Unforgettable is nine autobiographical short stories, all built around a single protagonist, Miriam Batson. There’s one story about a college student of Miriam’s who tries to commit suicide, which mixes erotic and maternal feelings with teacherly concern; there’s another about a job rejection that possibly resulted from sex discrimination, or perhaps adjunct discrimination, “the galley slave problem,” as Miriam’s husband puts it; there another about the death of a beloved maid from Miriam’s Southern girlhood; and another about her father’s sudden death from a heart attack.
The final five stories track Miriam’s efforts to keep her mother afloat as she is pulled under by Alzheimer’s. I’ve tried to take what were nine difficult years and shape the experiences into what art does: specifying the particular while capturing the universal.
I think Unforgettable is a good book, worthwhile reading for some readers–if only I can reach them. The way I found readers for Answer won’t work for Unforgettable. So I’ve decided to try giving it away myself via my blog and FB.
Don’t be shy about asking! Don’t feel embarrassed by thinking you really should buy the book! I don’t care! My goal is to get the book into more hands, including yours.
If Unforgettable sounds like something you might like to try (or if you know of someone else who might), email me at email@example.com or on my website contact form. Tell me if you’d like the Mobi, epub file or the paperback. For the paperback, give me your mailing address. (Sorry, I can only send in the US because of mailing costs.) It costs me about $7.00 per paperback, so I figure I can give away up to about 50 copies. I’d rather spend my promotion money this way than by buying ads directed to the wrong audience.
What are you waiting for? The price is right!
Unforgettable: Short Story Quotes from Amazon Readers’ Reviews (They’re unforgettable to me):
“Each one of these stories is a gem, drawn from the author’s own experiences. They are written with such clarity, such marvelous dialogue, and such sensibility that you feel you’re right in there with her struggles: her concern over a deeply troubled student,
her anger at being passed over for a teaching position, and finally – and most especially – the awful frustrations of caring for an ailing mother whom she loves with all her heart even as she wrestles with the often overwhelming burden this kind of care involves. Despite the many sorrows in these stories, there is much joy, much humor, and the lucky decision to write it all down for our reading pleasure.”
“Finally, a collection of short stories beautifully rendered and filled with universal truths about the human experience. I am enthralled with this collection. It is the first short fiction collection I have read in a long, long time where I felt transported, consumed and moved by each story.”

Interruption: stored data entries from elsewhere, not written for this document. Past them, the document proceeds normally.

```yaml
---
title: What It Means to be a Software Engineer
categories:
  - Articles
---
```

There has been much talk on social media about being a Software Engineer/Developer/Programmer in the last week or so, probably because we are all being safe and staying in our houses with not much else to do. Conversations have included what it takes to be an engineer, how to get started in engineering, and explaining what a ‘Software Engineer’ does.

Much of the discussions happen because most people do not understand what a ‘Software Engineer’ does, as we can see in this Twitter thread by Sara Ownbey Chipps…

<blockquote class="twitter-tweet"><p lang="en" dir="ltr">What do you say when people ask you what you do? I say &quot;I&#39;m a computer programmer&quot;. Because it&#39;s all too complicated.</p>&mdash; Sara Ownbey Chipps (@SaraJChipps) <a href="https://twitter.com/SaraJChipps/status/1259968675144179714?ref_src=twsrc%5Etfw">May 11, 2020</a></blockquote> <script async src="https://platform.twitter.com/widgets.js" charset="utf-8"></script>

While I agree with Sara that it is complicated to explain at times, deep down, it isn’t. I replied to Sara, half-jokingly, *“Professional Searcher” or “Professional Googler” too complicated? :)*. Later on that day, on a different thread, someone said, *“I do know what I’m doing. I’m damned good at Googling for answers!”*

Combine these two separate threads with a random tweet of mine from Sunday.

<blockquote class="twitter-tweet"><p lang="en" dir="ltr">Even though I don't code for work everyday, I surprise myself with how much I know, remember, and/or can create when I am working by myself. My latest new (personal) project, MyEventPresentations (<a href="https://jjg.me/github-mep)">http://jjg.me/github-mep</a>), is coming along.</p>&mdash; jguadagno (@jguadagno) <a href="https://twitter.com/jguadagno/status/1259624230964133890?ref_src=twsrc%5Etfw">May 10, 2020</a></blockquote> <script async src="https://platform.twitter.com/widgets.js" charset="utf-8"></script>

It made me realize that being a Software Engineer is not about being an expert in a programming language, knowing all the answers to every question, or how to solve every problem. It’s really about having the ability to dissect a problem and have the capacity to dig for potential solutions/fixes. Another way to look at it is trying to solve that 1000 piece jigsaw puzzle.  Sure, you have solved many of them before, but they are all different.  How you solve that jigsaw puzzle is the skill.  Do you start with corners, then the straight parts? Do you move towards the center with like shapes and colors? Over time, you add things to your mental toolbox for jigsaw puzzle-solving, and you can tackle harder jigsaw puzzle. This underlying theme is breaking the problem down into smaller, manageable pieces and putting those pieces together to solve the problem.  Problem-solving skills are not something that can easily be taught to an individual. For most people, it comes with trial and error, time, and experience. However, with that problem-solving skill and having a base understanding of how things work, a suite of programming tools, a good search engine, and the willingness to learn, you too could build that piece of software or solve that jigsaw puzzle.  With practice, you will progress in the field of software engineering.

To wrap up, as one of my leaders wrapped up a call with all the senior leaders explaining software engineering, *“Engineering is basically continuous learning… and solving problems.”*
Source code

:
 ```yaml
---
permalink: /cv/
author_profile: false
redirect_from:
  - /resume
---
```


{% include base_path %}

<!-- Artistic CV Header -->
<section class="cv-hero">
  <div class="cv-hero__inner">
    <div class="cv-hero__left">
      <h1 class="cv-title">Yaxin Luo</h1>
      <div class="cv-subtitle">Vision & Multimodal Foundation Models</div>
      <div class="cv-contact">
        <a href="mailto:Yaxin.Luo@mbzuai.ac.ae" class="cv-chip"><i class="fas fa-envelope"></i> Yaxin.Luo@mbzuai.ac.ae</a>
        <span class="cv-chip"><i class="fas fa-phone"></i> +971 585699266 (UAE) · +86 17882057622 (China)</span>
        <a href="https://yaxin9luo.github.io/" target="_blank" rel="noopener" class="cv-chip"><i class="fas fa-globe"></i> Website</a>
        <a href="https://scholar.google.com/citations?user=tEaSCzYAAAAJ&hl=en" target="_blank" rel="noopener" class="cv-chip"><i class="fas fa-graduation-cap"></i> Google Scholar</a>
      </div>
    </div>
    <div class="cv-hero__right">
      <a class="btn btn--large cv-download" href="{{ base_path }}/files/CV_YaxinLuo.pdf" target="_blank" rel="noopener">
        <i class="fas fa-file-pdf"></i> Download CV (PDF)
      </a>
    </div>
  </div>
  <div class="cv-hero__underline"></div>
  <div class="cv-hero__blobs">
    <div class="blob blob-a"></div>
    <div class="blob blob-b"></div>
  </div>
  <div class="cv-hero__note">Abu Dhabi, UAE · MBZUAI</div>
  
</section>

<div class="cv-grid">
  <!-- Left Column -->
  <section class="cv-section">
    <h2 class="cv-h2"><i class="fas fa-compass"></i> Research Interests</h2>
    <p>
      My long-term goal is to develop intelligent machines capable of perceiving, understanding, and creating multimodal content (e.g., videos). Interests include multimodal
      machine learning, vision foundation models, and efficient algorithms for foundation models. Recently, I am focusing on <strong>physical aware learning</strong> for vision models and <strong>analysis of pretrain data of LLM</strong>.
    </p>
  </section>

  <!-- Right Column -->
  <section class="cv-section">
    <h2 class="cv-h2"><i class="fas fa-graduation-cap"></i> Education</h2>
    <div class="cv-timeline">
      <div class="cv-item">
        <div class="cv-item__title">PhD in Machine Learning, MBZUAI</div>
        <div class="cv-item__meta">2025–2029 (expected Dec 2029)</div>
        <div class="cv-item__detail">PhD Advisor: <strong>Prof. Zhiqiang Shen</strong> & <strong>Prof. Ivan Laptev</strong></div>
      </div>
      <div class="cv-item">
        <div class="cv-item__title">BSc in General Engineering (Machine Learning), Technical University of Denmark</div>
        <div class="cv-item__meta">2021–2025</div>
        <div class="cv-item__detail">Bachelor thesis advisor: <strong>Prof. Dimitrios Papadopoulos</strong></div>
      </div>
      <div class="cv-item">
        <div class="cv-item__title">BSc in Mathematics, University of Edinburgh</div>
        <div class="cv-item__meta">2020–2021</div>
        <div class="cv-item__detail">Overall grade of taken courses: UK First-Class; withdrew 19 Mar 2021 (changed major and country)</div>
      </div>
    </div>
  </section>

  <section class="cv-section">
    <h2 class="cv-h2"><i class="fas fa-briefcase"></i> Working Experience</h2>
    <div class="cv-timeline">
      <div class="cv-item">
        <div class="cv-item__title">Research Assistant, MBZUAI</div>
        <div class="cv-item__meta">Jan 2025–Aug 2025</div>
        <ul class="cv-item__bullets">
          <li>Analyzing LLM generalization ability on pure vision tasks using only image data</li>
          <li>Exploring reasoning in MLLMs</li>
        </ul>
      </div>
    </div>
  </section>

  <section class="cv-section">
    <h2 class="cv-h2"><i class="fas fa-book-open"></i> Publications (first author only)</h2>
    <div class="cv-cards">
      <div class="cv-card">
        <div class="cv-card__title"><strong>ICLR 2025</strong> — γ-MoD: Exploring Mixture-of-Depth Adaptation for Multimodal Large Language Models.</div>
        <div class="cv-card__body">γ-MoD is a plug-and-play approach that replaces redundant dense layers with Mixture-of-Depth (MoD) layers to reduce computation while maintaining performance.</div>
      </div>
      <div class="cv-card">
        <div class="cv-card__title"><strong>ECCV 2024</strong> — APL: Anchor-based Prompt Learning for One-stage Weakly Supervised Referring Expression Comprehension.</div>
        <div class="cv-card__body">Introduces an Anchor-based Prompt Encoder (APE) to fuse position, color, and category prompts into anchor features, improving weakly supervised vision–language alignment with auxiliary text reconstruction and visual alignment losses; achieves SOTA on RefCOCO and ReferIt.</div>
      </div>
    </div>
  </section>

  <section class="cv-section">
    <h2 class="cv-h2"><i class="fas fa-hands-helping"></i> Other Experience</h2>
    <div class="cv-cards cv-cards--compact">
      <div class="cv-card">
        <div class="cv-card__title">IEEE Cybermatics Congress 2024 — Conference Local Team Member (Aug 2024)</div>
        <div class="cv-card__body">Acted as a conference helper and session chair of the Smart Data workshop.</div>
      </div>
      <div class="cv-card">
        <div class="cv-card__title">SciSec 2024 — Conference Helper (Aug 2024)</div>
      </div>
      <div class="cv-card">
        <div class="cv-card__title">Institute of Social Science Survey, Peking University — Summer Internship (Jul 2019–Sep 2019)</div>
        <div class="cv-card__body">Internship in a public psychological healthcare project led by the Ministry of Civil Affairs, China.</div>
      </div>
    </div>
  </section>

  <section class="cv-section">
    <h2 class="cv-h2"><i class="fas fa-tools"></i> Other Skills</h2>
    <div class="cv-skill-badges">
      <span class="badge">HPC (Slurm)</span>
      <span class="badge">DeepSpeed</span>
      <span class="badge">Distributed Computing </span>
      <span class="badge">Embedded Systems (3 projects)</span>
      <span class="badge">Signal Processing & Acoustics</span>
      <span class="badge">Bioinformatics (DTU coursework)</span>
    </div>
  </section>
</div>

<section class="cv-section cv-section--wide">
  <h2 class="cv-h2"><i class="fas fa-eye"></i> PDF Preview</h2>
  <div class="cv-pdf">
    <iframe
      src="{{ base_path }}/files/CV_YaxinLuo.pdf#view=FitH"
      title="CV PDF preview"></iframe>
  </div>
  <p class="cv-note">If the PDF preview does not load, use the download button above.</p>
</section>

“Having just gone through three excruciating years dealing with my mother-in-law’s decline into dementia, I found Paulette Alden’s UNFORGETTABLE to be a guidebook of how to comprehend grief and loss, how to understand transitions, how to make meaning and sense of our human condition. Deft and direct, this is a book that sneaks up on you. On the surface, everything seems so simple, so ordinary–dare I say it?–so human. You know the feeling: “this could be my story. How does she know my life so well?” But beneath the surface is great depth and dimension and ultimately the deep wisdom that comes with self acceptance.”
“This collection reflects the periods of certainty, vulnerability, compassion, and wonderment that have passed through the lives of so many baby boomer woman. The prose is never cloying or predictable. A collection that will stay on my shelf for rereading through the years.”
“I read this book almost in one sitting. This author has a way of immediately engaging the reader. These stories come from the heart, and I was totally absorbed by each one.”
“I once heard an editor say he most admired writers “with no hands showing.” He meant, of course, writers whose prose was so lucid, direct, and powerful that it didn’t call attention to the great skill of the writer but simply pulled you irresistibly into the story itself. That is how I felt about these stories.”
“Painful – beautiful – and an uplifting testament to family loyalty and the human spirit. If you have a parent facing the ravages of old age, do yourself a favor: read Unforgettable.”